Замечательное актерское чутье спасает Наполеона во многих ситуациях, когда, по его же собственным словам, «du sublime au ridicule il n’y a qu’un pas» («от великого до смешного один шаг»). Говоря об этом, Толстой делает ироническое замечание «(он что-то sublime видит в себе)», то есть «он видит в себе что-то великое», тем самым ставя под сомнение это утверждение. Также, рассуждая о величии, Толстой анализирует смысл слова «Grand» («великий»), которое приписывают многим историческим деятелям историки: ««C’est grand!» («Это величественно!») — говорят историки, и тогда уже нет ни хорошего, ни дурного, а есть «grand» и «не grand». Grand — хорошо, не grand — дурно. Grand есть свойство, по их понятиям, каких-то особенных животных, называемых ими героями. И Наполеон, убираясь в теплой шубе домой от гибнущих не только товарищей, но (по его мнению) людей, им приведенных сюда, чувствует que c’est grand, и душа его покойна».

Толстой, безусловно, согласен с наполеоновским афоризмом про великое и смешное, и это видно в сцене, где император стоит на Поклонной горе и ждет бояр с ключами от Москвы: «Речь его к боярам уже ясно сложилась в его воображении. Речь эта была исполнена достоинства и того величия, которое понимал Наполеон». Но потом выяснилось, что «Москва пуста, что все уехали и ушли из нее», и главным вопросом в наполеоновском окружении стал «каким образом объявить о том императору, каким образом, не ставя его величество в то страшное, называемое французами ridicule («смешное» — Прим. ред.) положение, объявить ему, что он напрасно ждал бояр так долго, что есть толпы пьяных, но никого больше».

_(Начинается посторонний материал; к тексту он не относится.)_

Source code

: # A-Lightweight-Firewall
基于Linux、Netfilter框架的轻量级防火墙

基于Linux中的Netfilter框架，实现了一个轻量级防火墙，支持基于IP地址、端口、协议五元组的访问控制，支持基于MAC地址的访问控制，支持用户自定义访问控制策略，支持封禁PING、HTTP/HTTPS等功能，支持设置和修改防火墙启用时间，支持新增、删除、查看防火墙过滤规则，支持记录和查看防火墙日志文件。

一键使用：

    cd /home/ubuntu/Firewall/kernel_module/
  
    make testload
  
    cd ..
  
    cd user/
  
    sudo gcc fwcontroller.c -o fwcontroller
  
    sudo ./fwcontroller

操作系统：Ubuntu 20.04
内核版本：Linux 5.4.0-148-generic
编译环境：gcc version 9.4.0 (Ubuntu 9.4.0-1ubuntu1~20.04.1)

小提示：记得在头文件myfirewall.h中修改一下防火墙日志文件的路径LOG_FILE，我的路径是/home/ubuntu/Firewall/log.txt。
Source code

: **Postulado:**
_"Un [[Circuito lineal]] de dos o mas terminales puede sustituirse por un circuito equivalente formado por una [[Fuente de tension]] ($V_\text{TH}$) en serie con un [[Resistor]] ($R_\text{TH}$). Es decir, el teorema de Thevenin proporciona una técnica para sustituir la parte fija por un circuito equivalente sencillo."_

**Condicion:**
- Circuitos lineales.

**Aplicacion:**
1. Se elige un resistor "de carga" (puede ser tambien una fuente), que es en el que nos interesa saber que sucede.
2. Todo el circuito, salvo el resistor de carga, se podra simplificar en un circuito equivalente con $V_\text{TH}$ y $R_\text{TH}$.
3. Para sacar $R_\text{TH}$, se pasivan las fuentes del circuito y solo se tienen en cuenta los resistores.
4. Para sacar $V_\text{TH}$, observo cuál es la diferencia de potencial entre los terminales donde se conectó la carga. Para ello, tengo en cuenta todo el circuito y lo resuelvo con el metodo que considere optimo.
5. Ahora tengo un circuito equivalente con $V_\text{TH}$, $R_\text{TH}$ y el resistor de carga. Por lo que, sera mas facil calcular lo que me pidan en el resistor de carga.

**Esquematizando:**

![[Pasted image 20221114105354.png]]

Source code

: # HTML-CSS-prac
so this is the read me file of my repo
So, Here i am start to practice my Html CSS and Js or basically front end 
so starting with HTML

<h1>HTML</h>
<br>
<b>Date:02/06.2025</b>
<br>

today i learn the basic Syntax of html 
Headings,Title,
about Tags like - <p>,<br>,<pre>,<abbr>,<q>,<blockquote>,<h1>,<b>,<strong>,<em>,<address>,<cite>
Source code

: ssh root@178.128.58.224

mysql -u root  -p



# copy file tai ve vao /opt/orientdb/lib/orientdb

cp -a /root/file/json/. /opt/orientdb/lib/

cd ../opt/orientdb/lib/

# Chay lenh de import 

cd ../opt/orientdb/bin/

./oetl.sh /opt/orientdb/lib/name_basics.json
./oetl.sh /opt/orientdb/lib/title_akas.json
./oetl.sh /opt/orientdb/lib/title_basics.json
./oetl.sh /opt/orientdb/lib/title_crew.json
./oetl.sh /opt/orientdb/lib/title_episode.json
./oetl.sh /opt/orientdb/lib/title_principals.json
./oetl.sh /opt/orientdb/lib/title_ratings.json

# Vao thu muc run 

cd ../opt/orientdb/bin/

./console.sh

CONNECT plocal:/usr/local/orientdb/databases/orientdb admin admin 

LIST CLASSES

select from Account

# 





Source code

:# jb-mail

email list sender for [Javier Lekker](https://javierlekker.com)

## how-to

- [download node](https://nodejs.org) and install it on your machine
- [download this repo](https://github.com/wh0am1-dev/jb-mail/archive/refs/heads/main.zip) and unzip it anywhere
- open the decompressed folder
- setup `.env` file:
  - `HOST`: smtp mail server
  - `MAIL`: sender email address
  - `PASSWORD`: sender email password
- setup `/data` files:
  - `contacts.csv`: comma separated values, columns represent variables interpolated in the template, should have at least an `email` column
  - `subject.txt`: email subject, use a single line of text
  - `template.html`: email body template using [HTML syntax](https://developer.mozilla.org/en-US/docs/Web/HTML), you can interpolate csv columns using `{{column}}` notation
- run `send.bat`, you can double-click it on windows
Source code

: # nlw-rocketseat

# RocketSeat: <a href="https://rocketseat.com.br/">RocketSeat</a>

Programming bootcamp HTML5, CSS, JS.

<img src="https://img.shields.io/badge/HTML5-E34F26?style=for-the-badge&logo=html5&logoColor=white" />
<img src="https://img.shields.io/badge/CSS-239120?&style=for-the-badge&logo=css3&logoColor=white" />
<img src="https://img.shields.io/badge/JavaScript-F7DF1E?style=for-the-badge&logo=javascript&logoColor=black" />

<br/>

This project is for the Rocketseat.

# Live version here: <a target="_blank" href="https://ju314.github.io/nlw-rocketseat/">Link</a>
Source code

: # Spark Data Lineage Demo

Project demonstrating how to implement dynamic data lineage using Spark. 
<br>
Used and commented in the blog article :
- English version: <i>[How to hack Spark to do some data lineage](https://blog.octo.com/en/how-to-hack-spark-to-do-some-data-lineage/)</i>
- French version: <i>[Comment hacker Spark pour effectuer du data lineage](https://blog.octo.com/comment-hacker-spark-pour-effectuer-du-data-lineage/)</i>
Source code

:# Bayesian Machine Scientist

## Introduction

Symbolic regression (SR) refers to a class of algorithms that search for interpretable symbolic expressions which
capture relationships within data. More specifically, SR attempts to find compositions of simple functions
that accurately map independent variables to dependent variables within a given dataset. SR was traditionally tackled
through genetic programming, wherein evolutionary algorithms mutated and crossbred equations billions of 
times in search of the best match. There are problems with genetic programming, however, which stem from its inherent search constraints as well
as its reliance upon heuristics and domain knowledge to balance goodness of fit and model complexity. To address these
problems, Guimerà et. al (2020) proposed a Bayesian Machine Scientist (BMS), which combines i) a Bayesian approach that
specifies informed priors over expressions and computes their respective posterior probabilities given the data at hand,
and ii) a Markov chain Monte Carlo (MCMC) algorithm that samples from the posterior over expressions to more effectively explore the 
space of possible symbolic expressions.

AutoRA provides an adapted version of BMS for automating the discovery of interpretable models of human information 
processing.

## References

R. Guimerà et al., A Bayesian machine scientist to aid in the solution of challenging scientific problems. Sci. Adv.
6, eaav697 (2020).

В образе Кутузова Толстой, наоборот, подчеркивает естественность, доброту, великодушие и искренность, автор всячески подчеркивает, что главнокомандующий не заботится о своем имидже и старается общаться с солдатами на равных. Например, в четвертом томе, после очередного удачного сражения, когда Кутузов обращается к солдатам с речью, Толстой пишет: «вдруг голос и выражение лица его изменились: перестал говорить главнокомандующий, а заговорил простой, старый человек».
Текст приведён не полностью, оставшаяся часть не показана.